You often hear that something needs no introduction. This story is one such. It's just too obviously true.

 

Mail Supremacy
Hayford Peirce

It all seems so inevitable, now that mankind is spreading out through the galaxy. The only question is: Why wasn't it done sooner? Why did the road to the stars have to wait until 1994 when an Anglo-Chinese merchant fell to musing over his correspondence? But perhaps all of mankind's greatest advances, from fire through the wheel from penicillin through hydrogen fusion, seem inevitable only in retrospect.

Who remembers the faceless thousands who unlocked the secret of nuclear energy, the man who dropped the first atomic bomb? Mankind remembered Einstein.

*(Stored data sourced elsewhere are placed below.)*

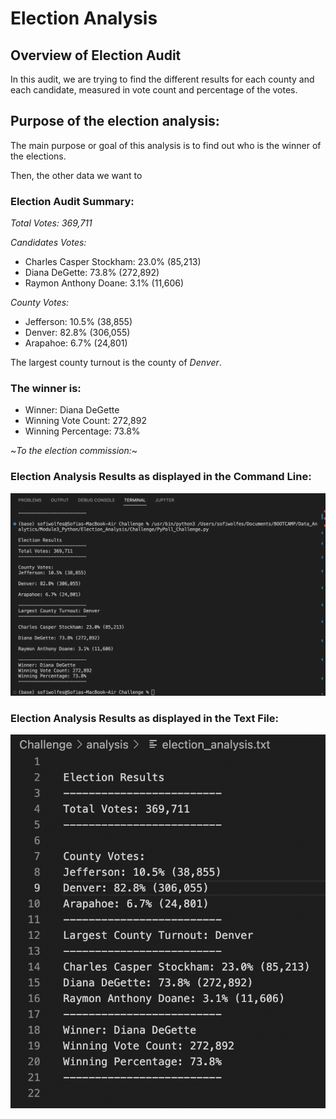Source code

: # Election Analysis

## Overview of Election Audit
In this audit, we are trying to find the different results for each county and each candidate, measured in vote count and percentage of the votes.


## Purpose of the election analysis:
The main purpose or goal of this analysis is to find out who is the winner of the elections.

Then, the other data we want to 

### Election Audit Summary:

*Total Votes: 369,711*

*Candidates Votes:*
- Charles Casper Stockham: 23.0% (85,213)
- Diana DeGette: 73.8% (272,892)
- Raymon Anthony Doane: 3.1% (11,606)

*County Votes:*
- Jefferson: 10.5% (38,855)
- Denver: 82.8% (306,055)
- Arapahoe: 6.7% (24,801)

The largest county turnout is the county of *Denver*.

### The winner is:

- Winner: Diana DeGette
- Winning Vote Count: 272,892
- Winning Percentage: 73.8%

~*To the election commission:*~


### Election Analysis Results as displayed in the Command Line:
![Alt text](https://github.com/sofiwolfes/Election_Analysis/blob/main/Challenge/Resources/The%20Election%20Results%20Printed%20to%20the%20Command%20Line.png)

### Election Analysis Results as displayed in the Text File:
![Alt text](https://github.com/sofiwolfes/Election_Analysis/blob/main/Challenge/analysis/The%20Election%20Results%20Saved%20to%20a%20Text%20File.png)
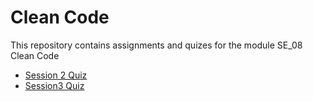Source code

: # Clean Code
This repository contains assignments and quizes for the module SE_08 Clean Code

- [Session 2 Quiz](Session_2_Quiz.md)
- [Session3 Quiz](Session_3_Quiz.md)

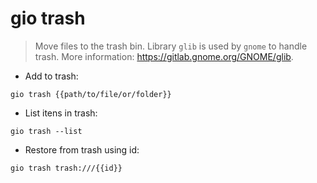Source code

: # gio trash

> Move files to the trash bin.
> Library `glib` is used by `gnome` to handle trash.
> More information: <https://gitlab.gnome.org/GNOME/glib>.

- Add to trash:

`gio trash {{path/to/file/or/folder}}`

- List itens in trash:

`gio trash --list`

- Restore from trash using id:

`gio trash trash:///{{id}}`
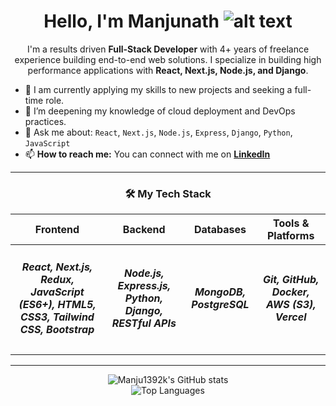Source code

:
<div align="center">

# Hello, I'm Manjunath ![alt text](https://github.com/Manju1392k/Manju1392k/assets/66934377/3676734b-c403-47a7-93c9-d10c58cb1d64)

</div>

<div align="center">

I'm a results driven **Full-Stack Developer** with 4+ years of freelance experience building end-to-end web solutions. I specialize in building high performance applications with **React, Next.js, Node.js, and Django**. 

</div>

*   🔭 I am currently applying my skills to new projects and seeking a full-time role.
*   🌱 I’m deepening my knowledge of cloud deployment and DevOps practices.
*   💬 Ask me about: `React`, `Next.js`, `Node.js`, `Express`, `Django`, `Python`, `JavaScript`
*   📫 **How to reach me:** You can connect with me on <a href="https://www.linkedin.com/in/manjunath139/" target="_blank">**LinkedIn**</a>

---

<div align="center">

### 🛠️ My Tech Stack

| Frontend                                       | Backend                                            | Databases              | Tools & Platforms                            |
| ---------------------------------------------- | -------------------------------------------------- | ---------------------- | -------------------------------------------- |
| <h5 align='center' > React, Next.js, Redux, JavaScript (ES6+), HTML5, CSS3, Tailwind CSS, Bootstrap </h5> | <h5 align='center' > Node.js, Express.js, Python, Django, RESTful APIs </h5>  | <h5 align='center' > MongoDB, PostgreSQL </h5> | <h5 align='center'> Git, GitHub, Docker, AWS (S3), Vercel </h5>|

</div>

---

<div align="center">
  
  <img src="https://github-readme-stats.vercel.app/api?username=Manju1392k&show_icons=true&title_color=3382ed&text_color=000000&icon_color=3382ed&bg_color=ffffff&hide_border=true&show_icons=true" alt="Manju1392k's GitHub stats" />
  
  </div>

  <div align="center">
    
  <img src="https://github-readme-stats.vercel.app/api/top-langs/?username=Manju1392k&layout=compact&theme=vision-friendly-light" alt="Top Languages" />

</div>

Who remembers the faceless thousands who built the first moonship, the man who first stepped upon an alien world? Mankind remembered Verne and Ley and Campbell.

As mankind remembers Chap Foey Rider.

Chap Foey Rider's main offices were in New York, not far from Grand Central Station. From them he directed an import-export firm that blanketed the globe. On November 8, 1994, a Friday, his secretary brought him the day's mail. It was 11:34 in the morning.

Chap Foey Rider frowned. Nearly noon, and only now was the mail delivered. How many years had it been since there had been two deliveries a day, morning and afternoon? At least twenty-five. Where was the much-vaunted progress of the age of technology?

He remembered his childhood in London, long before the war, when there had been
three
daily deliveries. When his father would post a letter in the morning, asking an associate to tea, and receive a written reply before tea-time. It was enough to make a bloke shake his head.

Chap Foey Rider shook his head and picked up his mail.

There was a bill of lading from his warehouse in Brooklyn, seven miles away. Mailed eight days ago.

There was a portfolio print-out from his investment counselor in Boston, 188 miles away. Mailed seven days ago.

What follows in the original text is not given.